## YOUR INSTRUCTIONS
In the lines below, look for "pages". Copy each line where it appears.

[RECORDS PROVIDED]

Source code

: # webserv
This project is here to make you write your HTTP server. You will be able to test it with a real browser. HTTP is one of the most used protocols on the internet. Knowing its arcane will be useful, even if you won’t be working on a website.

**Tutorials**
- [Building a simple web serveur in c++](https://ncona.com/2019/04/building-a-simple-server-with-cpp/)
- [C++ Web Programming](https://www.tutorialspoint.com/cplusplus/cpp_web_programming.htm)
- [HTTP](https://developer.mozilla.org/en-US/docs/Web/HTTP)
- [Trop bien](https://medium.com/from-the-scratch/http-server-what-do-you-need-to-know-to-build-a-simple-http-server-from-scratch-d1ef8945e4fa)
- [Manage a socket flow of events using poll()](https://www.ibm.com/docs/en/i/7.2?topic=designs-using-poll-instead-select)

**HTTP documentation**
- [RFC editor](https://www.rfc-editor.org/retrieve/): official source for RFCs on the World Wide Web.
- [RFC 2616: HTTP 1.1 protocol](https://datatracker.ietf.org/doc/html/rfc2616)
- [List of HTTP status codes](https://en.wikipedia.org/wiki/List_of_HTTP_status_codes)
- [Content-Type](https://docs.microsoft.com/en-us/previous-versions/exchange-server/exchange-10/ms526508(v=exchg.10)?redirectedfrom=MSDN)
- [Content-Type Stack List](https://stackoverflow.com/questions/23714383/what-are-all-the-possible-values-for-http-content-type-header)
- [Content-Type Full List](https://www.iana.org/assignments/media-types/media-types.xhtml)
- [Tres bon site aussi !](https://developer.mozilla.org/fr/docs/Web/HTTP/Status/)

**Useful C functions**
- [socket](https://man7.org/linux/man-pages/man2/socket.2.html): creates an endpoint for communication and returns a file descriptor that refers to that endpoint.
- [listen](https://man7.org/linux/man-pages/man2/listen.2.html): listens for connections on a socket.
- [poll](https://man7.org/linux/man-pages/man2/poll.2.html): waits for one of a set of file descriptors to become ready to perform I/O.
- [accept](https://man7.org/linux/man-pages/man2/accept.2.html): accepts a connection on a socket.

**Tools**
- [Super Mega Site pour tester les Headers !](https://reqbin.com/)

[/RECORDS PROVIDED]

## THE COMPLETED TASK
- [socket](https://man7.org/linux/man-pages/man2/socket.2.html): creates an endpoint for communication and returns a file descriptor that refers to that endpoint.
- [listen](https://man7.org/linux/man-pages/man2/listen.2.html): listens for connections on a socket.
- [poll](https://man7.org/linux/man-pages/man2/poll.2.html): waits for one of a set of file descriptors to become ready to perform I/O.
- [accept](https://man7.org/linux/man-pages/man2/accept.2.html): accepts a connection on a socket.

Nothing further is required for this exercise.